BEGIN Task input

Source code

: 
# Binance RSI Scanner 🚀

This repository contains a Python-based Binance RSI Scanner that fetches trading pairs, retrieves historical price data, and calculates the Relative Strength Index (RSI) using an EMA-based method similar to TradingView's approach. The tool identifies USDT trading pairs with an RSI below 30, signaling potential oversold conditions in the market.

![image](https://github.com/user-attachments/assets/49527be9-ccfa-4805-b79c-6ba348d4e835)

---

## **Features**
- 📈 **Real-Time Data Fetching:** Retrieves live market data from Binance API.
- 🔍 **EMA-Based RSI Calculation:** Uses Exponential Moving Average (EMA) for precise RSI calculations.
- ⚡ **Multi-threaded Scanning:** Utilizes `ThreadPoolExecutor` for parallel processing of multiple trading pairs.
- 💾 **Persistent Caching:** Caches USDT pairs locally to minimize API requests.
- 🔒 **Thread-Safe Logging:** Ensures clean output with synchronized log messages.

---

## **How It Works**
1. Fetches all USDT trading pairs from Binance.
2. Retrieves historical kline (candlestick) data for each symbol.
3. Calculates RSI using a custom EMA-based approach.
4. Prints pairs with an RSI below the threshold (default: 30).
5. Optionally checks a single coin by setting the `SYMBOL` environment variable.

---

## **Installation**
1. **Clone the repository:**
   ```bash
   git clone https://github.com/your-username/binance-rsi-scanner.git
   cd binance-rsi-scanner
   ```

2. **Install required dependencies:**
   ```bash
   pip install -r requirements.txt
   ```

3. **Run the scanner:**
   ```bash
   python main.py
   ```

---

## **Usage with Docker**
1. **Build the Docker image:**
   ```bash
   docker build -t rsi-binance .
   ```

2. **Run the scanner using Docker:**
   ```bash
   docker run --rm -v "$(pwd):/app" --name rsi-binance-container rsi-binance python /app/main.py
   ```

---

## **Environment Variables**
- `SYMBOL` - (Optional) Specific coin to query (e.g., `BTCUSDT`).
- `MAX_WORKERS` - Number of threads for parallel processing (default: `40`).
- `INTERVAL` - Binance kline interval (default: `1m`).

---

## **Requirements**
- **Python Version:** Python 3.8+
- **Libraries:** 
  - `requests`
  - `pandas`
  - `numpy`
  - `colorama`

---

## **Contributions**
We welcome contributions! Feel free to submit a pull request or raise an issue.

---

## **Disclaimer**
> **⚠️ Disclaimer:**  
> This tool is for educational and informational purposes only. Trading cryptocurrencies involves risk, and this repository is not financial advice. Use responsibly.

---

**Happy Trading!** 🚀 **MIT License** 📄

END Task input

◆ Problem to solve
Respond with one number, the count of lines in the data that hold the string "processing".

◆ Finished exercise
2